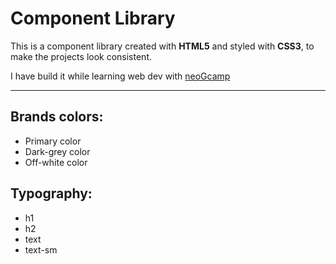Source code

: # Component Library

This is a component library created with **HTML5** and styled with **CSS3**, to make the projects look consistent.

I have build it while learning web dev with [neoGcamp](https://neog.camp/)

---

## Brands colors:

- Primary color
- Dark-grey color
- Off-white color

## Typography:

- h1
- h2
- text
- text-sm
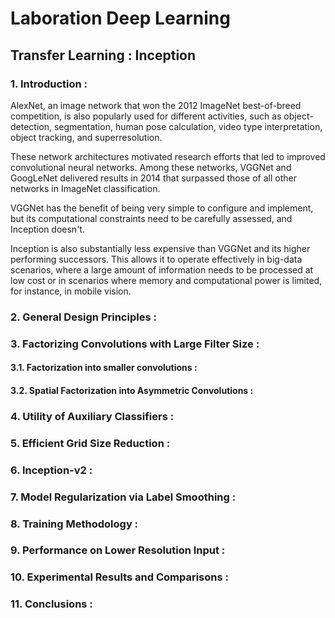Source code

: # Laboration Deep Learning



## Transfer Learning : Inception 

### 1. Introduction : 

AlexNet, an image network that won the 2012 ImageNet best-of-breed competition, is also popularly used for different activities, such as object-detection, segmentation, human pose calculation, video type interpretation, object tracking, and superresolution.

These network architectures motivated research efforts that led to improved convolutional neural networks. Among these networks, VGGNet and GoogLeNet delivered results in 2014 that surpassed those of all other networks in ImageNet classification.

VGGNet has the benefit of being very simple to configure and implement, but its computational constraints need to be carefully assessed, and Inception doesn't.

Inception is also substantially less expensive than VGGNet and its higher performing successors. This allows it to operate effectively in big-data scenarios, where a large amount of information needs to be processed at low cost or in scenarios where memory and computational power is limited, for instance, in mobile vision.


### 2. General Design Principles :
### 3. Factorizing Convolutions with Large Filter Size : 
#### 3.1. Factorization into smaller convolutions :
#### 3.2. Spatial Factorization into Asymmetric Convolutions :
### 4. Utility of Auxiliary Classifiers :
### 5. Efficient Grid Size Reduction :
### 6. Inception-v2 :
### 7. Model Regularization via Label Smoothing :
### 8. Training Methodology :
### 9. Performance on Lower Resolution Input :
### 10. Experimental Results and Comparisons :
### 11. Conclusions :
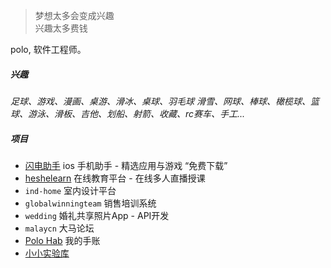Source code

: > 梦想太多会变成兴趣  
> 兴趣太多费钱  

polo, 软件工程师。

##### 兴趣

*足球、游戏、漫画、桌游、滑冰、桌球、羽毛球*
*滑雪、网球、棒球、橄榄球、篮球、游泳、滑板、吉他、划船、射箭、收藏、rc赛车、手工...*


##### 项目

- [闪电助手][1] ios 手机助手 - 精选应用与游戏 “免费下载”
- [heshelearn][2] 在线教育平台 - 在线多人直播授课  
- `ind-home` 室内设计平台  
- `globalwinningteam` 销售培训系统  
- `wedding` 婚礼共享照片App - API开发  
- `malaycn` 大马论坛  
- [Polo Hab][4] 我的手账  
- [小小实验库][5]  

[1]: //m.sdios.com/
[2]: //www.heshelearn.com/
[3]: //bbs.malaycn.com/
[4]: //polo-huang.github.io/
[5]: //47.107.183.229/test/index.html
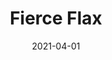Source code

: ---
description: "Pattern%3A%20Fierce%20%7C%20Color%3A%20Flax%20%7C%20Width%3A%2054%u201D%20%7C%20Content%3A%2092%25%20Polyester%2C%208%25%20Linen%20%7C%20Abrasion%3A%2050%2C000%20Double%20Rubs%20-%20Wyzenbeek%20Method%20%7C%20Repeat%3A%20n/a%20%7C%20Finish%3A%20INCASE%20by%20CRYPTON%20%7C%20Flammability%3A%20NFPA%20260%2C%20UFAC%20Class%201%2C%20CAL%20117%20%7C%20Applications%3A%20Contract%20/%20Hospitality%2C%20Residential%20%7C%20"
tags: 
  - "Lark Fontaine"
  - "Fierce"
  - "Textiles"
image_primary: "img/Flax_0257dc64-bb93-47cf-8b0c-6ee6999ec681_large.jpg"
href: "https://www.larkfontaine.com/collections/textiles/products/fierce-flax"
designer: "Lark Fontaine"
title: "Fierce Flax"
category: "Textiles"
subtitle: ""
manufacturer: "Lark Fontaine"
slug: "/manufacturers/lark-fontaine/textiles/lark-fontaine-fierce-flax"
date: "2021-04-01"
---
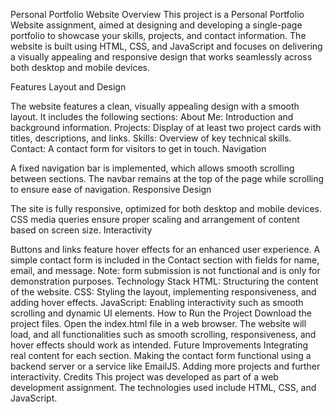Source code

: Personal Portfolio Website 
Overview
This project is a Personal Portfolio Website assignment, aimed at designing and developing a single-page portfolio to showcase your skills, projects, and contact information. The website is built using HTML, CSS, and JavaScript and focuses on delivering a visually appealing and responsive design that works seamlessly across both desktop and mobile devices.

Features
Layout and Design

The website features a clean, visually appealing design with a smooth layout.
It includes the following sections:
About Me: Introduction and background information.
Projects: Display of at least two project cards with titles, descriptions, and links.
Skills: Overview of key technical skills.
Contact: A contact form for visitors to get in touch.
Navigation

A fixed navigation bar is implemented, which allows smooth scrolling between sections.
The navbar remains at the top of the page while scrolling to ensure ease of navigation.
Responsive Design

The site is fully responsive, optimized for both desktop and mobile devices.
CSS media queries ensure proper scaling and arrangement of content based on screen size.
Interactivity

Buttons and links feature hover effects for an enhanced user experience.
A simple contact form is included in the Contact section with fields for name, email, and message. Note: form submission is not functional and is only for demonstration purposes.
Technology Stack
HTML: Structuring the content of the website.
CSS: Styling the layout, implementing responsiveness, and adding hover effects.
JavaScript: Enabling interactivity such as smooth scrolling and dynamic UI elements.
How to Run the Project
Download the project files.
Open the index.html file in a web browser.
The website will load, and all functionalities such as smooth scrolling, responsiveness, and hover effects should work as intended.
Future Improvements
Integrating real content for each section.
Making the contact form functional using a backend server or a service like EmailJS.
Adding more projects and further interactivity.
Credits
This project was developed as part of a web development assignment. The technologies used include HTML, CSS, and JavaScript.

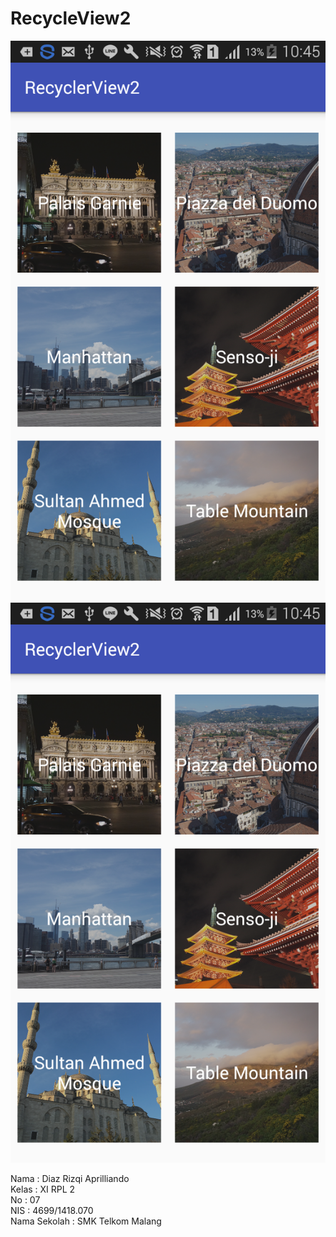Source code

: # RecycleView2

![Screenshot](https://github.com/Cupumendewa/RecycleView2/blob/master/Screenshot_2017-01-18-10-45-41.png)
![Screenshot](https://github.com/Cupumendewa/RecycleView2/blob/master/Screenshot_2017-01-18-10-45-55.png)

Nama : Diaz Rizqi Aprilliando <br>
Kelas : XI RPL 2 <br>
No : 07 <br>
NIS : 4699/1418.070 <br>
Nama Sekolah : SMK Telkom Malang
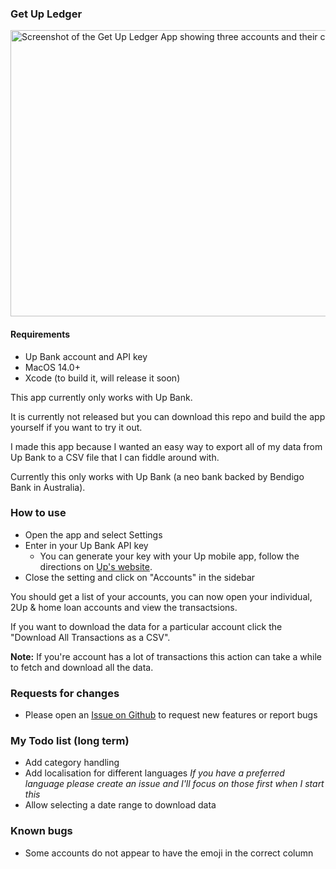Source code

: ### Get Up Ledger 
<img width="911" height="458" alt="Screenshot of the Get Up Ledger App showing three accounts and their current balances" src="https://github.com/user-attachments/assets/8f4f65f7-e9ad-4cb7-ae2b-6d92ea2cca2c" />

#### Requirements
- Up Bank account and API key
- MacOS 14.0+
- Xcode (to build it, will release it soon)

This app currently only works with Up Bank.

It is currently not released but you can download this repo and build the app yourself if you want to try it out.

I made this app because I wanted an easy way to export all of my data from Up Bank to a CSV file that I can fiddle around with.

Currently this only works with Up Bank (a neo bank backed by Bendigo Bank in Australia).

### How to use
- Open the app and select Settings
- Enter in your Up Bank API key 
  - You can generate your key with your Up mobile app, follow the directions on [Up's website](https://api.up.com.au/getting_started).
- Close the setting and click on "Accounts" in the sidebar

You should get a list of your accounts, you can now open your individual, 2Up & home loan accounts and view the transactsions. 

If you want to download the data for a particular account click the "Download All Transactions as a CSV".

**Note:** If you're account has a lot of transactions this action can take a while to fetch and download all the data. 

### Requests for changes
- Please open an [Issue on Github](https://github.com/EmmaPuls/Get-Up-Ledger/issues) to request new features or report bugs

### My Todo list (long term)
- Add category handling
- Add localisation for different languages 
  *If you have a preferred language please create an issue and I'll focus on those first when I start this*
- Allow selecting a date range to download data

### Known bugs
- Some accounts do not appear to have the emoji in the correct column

*-*-*

__Task item__.
Where does the word "master" appear in the listing above? Copy every line that holds it.

__Response area__.
![Screenshot](https://github.com/Cupumendewa/RecycleView2/blob/master/Screenshot_2017-01-18-10-45-41.png)
![Screenshot](https://github.com/Cupumendewa/RecycleView2/blob/master/Screenshot_2017-01-18-10-45-55.png)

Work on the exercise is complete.